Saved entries

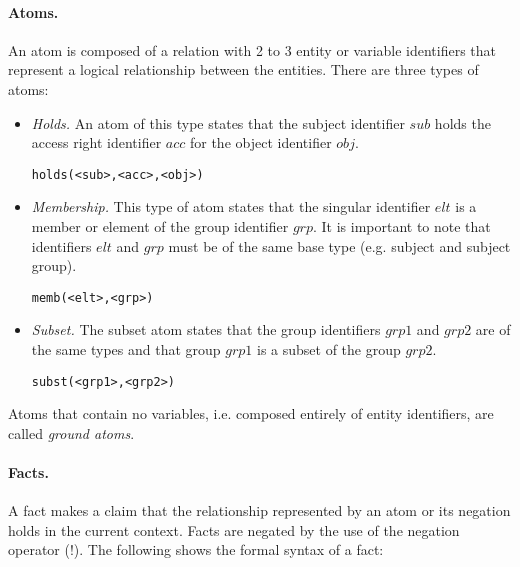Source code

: \documentclass[11pt, twocolumn]{article}
\newenvironment{vverbatim}
  {\begin{alltt}}
  {\vspace{-\baselineskip}\end{alltt}}
\begin{document}
        \paragraph{Atoms.}
          An atom is composed of a relation with 2 to 3 entity or variable
          identifiers that represent a logical relationship between the
          entities. There are three types of atoms:

          \begin{itemize}
            \item
              {\em Holds.} An atom of this type states that the subject
              identifier $sub$ holds the access right identifier $acc$
              for the object identifier $obj$.

              \begin{vverbatim}
  holds(<sub>, <acc>, <obj>)
              \end{vverbatim}
            \item
              {\em Membership.} This type of atom states that the singular
              identifier $elt$ is a member or element of the group identifier
              $grp$. It is important to note that identifiers $elt$ and $grp$
              must be of the same base type (e.g. subject and subject group).

              \begin{vverbatim}
  memb(<elt>, <grp>)
              \end{vverbatim}
            \item
              {\em Subset.} The subset atom states that the group identifiers
              $grp1$ and $grp2$ are of the same types and that group $grp1$ is
              a subset of the group $grp2$.

              \begin{vverbatim}
  subst(<grp1>, <grp2>)
              \end{vverbatim}
          \end{itemize}

          Atoms that contain no variables, i.e. composed entirely of entity
          identifiers, are called {\em ground atoms}.

        \paragraph{Facts.}
          A fact makes a claim that the relationship represented by an atom or
          its negation holds in the current context. Facts are negated by the
          use of the negation operator ($!$). The following shows the formal
          syntax of a fact:
\end{document}
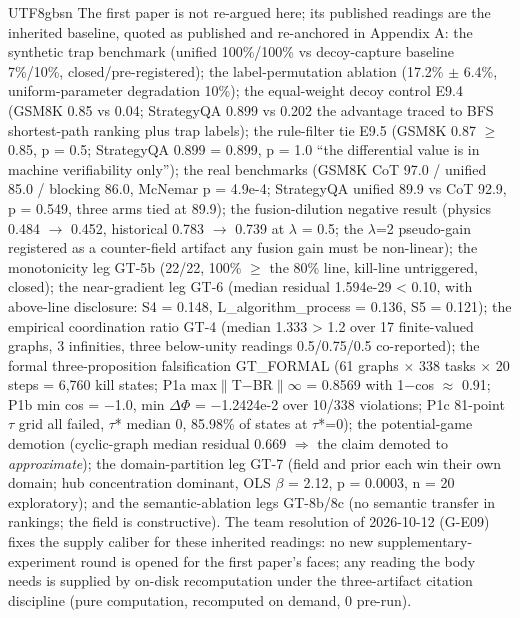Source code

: \documentclass[11pt,letterpaper]{article}
\begin{document}
\begin{CJK}{UTF8}{gbsn}
The first paper is not re-argued here; its published readings are the inherited baseline, quoted as published and re-anchored in Appendix A: the synthetic trap benchmark (unified 100\%/100\% vs decoy-capture baseline 7\%/10\%, closed/pre-registered); the label-permutation ablation (17.2\% \ensuremath{\pm} 6.4\%, uniform-parameter degradation 10\%); the equal-weight decoy control E9.4 (GSM8K 0.85 vs 0.04; StrategyQA 0.899 vs 0.202 \textemdash{} the advantage traced to BFS shortest-path ranking plus trap labels); the rule-filter tie E9.5 (GSM8K 0.87 \ensuremath{\geq} 0.85, p = 0.5; StrategyQA 0.899 = 0.899, p = 1.0 \textemdash{} ``the differential value is in machine verifiability only''); the real benchmarks (GSM8K CoT 97.0 / unified 85.0 / blocking 86.0, McNemar p = 4.9e-4; StrategyQA unified 89.9 vs CoT 92.9, p = 0.549, three arms tied at 89.9); the fusion-dilution negative result (physics 0.484 \ensuremath{\to} 0.452, historical 0.783 \ensuremath{\to} 0.739 at \ensuremath{\lambda} = 0.5; the \ensuremath{\lambda}=2 pseudo-gain registered as a counter-field artifact \textemdash{} any fusion gain must be non-linear); the monotonicity leg GT-5b (22/22, 100\% \ensuremath{\geq} the 80\% line, kill-line untriggered, closed); the near-gradient leg GT-6 (median residual 1.594e-29 < 0.10, with above-line disclosure: S4 = 0.148, L\_algorithm\_process = 0.136, S5 = 0.121); the empirical coordination ratio GT-4 (median 1.333 > 1.2 over 17 finite-valued graphs, 3 infinities, three below-unity readings 0.5/0.75/0.5 co-reported); the formal three-proposition falsification GT\_FORMAL (61 graphs \ensuremath{\times} 338 tasks \ensuremath{\times} 20 steps = 6,760 kill states; P1a max\ensuremath{\|}T\ensuremath{-}BR\ensuremath{\|}\ensuremath{\infty} = 0.8569 with 1\ensuremath{-}cos \ensuremath{\approx} 0.91; P1b min cos = \ensuremath{-}1.0, min \ensuremath{\Delta}\ensuremath{\Phi} = \ensuremath{-}1.2424e-2 over 10/338 violations; P1c 81-point \ensuremath{\tau} grid all failed, \ensuremath{\tau}* median 0, 85.98\% of states at \ensuremath{\tau}*=0); the potential-game demotion (cyclic-graph median residual 0.669 \ensuremath{\Rightarrow} the claim demoted to \emph{approximate}); the domain-partition leg GT-7 (field and prior each win their own domain; hub concentration dominant, OLS \ensuremath{\beta} = 2.12, p = 0.0003, n = 20 exploratory); and the semantic-ablation legs GT-8b/8c (no semantic transfer in rankings; the field is constructive). The team resolution of 2026-10-12 (G-E09) fixes the supply caliber for these inherited readings: no new supplementary-experiment round is opened for the first paper's faces; any reading the body needs is supplied by on-disk recomputation under the three-artifact citation discipline (pure computation, recomputed on demand, 0 pre-run).


\end{CJK}
\end{document}

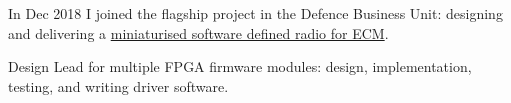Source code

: In Dec 2018 I joined the flagship project in the Defence Business Unit: designing and delivering a
\href{https://roke.co.uk/innovations/protecting-personnel-from-ieds}{miniaturised software defined radio for ECM}.
\vspace{0.25em}
\begin{tightemize}
  \item Design Lead for multiple FPGA firmware modules: design, implementation, testing, and writing driver software.
\end{tightemize}
\sectionsep{}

== Exercise ==
Each entry needs to be returned verbatim, with its pictures left out.

== Solution to the problem ==
Source code

: \documentclass[11pt, twocolumn]{article}
\newenvironment{vverbatim}
  {\begin{alltt}}
  {\vspace{-\baselineskip}\end{alltt}}
\begin{document}
        \paragraph{Atoms.}
          An atom is composed of a relation with 2 to 3 entity or variable
          identifiers that represent a logical relationship between the
          entities. There are three types of atoms:

          \begin{itemize}
            \item
              {\em Holds.} An atom of this type states that the subject
              identifier $sub$ holds the access right identifier $acc$
              for the object identifier $obj$.

              \begin{vverbatim}
  holds(<sub>, <acc>, <obj>)
              \end{vverbatim}
            \item
              {\em Membership.} This type of atom states that the singular
              identifier $elt$ is a member or element of the group identifier
              $grp$. It is important to note that identifiers $elt$ and $grp$
              must be of the same base type (e.g. subject and subject group).

              \begin{vverbatim}
  memb(<elt>, <grp>)
              \end{vverbatim}
            \item
              {\em Subset.} The subset atom states that the group identifiers
              $grp1$ and $grp2$ are of the same types and that group $grp1$ is
              a subset of the group $grp2$.

              \begin{vverbatim}
  subst(<grp1>, <grp2>)
              \end{vverbatim}
          \end{itemize}

          Atoms that contain no variables, i.e. composed entirely of entity
          identifiers, are called {\em ground atoms}.

        \paragraph{Facts.}
          A fact makes a claim that the relationship represented by an atom or
          its negation holds in the current context. Facts are negated by the
          use of the negation operator ($!$). The following shows the formal
          syntax of a fact:
\end{document}
Source code

: \documentclass[11pt,letterpaper]{article}
\begin{document}
\begin{CJK}{UTF8}{gbsn}
The first paper is not re-argued here; its published readings are the inherited baseline, quoted as published and re-anchored in Appendix A: the synthetic trap benchmark (unified 100\%/100\% vs decoy-capture baseline 7\%/10\%, closed/pre-registered); the label-permutation ablation (17.2\% \ensuremath{\pm} 6.4\%, uniform-parameter degradation 10\%); the equal-weight decoy control E9.4 (GSM8K 0.85 vs 0.04; StrategyQA 0.899 vs 0.202 \textemdash{} the advantage traced to BFS shortest-path ranking plus trap labels); the rule-filter tie E9.5 (GSM8K 0.87 \ensuremath{\geq} 0.85, p = 0.5; StrategyQA 0.899 = 0.899, p = 1.0 \textemdash{} ``the differential value is in machine verifiability only''); the real benchmarks (GSM8K CoT 97.0 / unified 85.0 / blocking 86.0, McNemar p = 4.9e-4; StrategyQA unified 89.9 vs CoT 92.9, p = 0.549, three arms tied at 89.9); the fusion-dilution negative result (physics 0.484 \ensuremath{\to} 0.452, historical 0.783 \ensuremath{\to} 0.739 at \ensuremath{\lambda} = 0.5; the \ensuremath{\lambda}=2 pseudo-gain registered as a counter-field artifact \textemdash{} any fusion gain must be non-linear); the monotonicity leg GT-5b (22/22, 100\% \ensuremath{\geq} the 80\% line, kill-line untriggered, closed); the near-gradient leg GT-6 (median residual 1.594e-29 < 0.10, with above-line disclosure: S4 = 0.148, L\_algorithm\_process = 0.136, S5 = 0.121); the empirical coordination ratio GT-4 (median 1.333 > 1.2 over 17 finite-valued graphs, 3 infinities, three below-unity readings 0.5/0.75/0.5 co-reported); the formal three-proposition falsification GT\_FORMAL (61 graphs \ensuremath{\times} 338 tasks \ensuremath{\times} 20 steps = 6,760 kill states; P1a max\ensuremath{\|}T\ensuremath{-}BR\ensuremath{\|}\ensuremath{\infty} = 0.8569 with 1\ensuremath{-}cos \ensuremath{\approx} 0.91; P1b min cos = \ensuremath{-}1.0, min \ensuremath{\Delta}\ensuremath{\Phi} = \ensuremath{-}1.2424e-2 over 10/338 violations; P1c 81-point \ensuremath{\tau} grid all failed, \ensuremath{\tau}* median 0, 85.98\% of states at \ensuremath{\tau}*=0); the potential-game demotion (cyclic-graph median residual 0.669 \ensuremath{\Rightarrow} the claim demoted to \emph{approximate}); the domain-partition leg GT-7 (field and prior each win their own domain; hub concentration dominant, OLS \ensuremath{\beta} = 2.12, p = 0.0003, n = 20 exploratory); and the semantic-ablation legs GT-8b/8c (no semantic transfer in rankings; the field is constructive). The team resolution of 2026-10-12 (G-E09) fixes the supply caliber for these inherited readings: no new supplementary-experiment round is opened for the first paper's faces; any reading the body needs is supplied by on-disk recomputation under the three-artifact citation discipline (pure computation, recomputed on demand, 0 pre-run).


\end{CJK}
\end{document}

Source code

: In Dec 2018 I joined the flagship project in the Defence Business Unit: designing and delivering a
\href{https://roke.co.uk/innovations/protecting-personnel-from-ieds}{miniaturised software defined radio for ECM}.
\vspace{0.25em}
\begin{tightemize}
  \item Design Lead for multiple FPGA firmware modules: design, implementation, testing, and writing driver software.
\end{tightemize}
\sectionsep{}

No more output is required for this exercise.